Russia doping ban is unfair on clean athletes: Kenenisa Bekele
Kenenisa Bekele feels many clean athletes' career will get damaged by the ban.
New Delhi: One of the world's greatest ever distance runners, Ethiopian Kenenisa Bekele said his heart goes out for the innocent athletes of Russia who have been plunged into uncertainty after IAAF banned the country over doping controversy.
"As a sportsman, I feel for the athletes of Russia. There are many clean athletes, their career will get damaged. I think it is not fair to ban a country. People who have cheated should be banned. It is a big damage for the innocent athletes," said World and Olympic record holder in 5,000 and 10,000 meters, Bekele, who has been named the event ambassador of the 8th Airtel Delhi Half Marathon.
Russian athletes have been put in doldrums as they might not be able to compete in next year's Olympic Games in Rio, following International Association of Athletics Federations (IAAF) decision to ban the country from competitions over accusations of "state-sponsored" doping.
Asked about one of his competitors, British distance runner Mo Farah, 32, who is a gold medallist in the 5000 m and 10,000m at the 2012 Summer Olympics and the 2015 World Championships, Bekele said he is a great athlete.
"He is a great athlete. He is top of the results now.
What he did is great but what he will do in future, we have to wait and see. We expect a new generation of athletes to come into the sport," said Bekele, who had beaten Farah by just one second after making a move that Farah couldn't match with just less than 12 miles to go at the 2013 Great Ireland Run.
Bekele, who won the 2004 Olympic title in 10,000m, has been hampered by injury over the past five years when in February, 2010, he ruptured a calf muscle. He then suffered from a knee injury that delayed his comeback even further.
The 33-year-old competed at the 2012 London Olympic and ran within the leading group for the whole race, before finishing fourth with a time of 27:32.44, just 1.01 second outside the bronze medalist, his brother Tariku.
In his first race of 2013, Bekele won the Great Ireland Run for a second time with a timing of 60:09, beating Mo Farah by just one second. He made a successful marathon debut in Paris last spring with a record-breaking 2:05:04 victory.
But he again suffered an injury at Dubai Marathon in January and had to withdraw from the London Marathon because of an injury to his right Achilles tendon.
Asked if he will retire after next year's Olympics, he said: "I want to enjoy the sports more, I want to participate in Olympics and World Championship in future. Injury has been a problem for the last five years and it is tough but I won't give up and hopefully make a comeback."
Talking about his next races, Bekele who won a double at the 2008 Summer Olympics, said: "I have a small injury. So, I will see how I recover and then take a call on how I can participate in London and Tokyo Marathons."
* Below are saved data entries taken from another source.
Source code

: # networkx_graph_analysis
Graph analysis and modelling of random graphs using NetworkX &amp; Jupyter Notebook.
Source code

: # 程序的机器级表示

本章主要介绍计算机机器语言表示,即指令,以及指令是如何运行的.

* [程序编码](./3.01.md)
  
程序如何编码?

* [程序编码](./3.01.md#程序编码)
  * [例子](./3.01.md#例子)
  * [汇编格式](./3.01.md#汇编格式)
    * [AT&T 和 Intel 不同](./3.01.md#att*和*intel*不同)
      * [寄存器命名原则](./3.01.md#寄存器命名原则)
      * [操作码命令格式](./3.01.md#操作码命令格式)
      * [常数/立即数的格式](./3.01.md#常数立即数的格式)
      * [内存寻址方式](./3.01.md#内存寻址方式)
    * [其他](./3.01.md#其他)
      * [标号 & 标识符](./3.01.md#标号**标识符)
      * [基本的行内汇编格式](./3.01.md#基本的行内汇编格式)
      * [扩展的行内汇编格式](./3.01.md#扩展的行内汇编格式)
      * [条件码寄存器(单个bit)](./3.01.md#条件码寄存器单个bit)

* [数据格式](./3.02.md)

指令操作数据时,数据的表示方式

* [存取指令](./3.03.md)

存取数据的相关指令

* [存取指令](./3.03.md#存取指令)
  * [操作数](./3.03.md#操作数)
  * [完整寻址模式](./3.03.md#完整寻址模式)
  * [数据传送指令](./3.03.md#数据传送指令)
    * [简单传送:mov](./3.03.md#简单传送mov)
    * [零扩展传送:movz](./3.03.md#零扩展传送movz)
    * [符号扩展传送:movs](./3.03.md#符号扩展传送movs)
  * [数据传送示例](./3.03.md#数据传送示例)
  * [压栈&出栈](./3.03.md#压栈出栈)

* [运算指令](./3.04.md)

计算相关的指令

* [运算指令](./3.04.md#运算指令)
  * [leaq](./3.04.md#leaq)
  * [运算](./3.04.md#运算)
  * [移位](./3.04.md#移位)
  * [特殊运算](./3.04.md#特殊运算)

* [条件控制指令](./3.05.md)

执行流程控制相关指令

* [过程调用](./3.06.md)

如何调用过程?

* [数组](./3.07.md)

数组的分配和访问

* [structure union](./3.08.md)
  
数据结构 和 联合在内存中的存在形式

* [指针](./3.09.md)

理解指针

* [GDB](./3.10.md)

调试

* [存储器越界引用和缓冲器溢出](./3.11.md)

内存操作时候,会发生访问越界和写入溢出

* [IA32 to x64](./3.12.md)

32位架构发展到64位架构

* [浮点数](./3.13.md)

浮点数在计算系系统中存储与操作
"I make mistakes. When you are in good shape, you don't think that problems can come to you. This time, it is too late. If I would have consulted by physio may be I could have been better and injury free but anything can happen in life."
Bekele presence will give a big boost to the participants of the Delhi Half Marathon on Sunday as World record-holders Zersenay Tadese and Florence Kiplagat look to defend their titles.
"I will try to give my best. I do believe in myself and I am strong in my mind. So lets hope for the best," Florence said.
Tadese, who has won the world half marathon title four times and set the world record of 58:23 at the 2010 Lisbon Half Marathon, said: I am happy with my shape right now. I am training hard. It is very different to train for marathon and half marathon."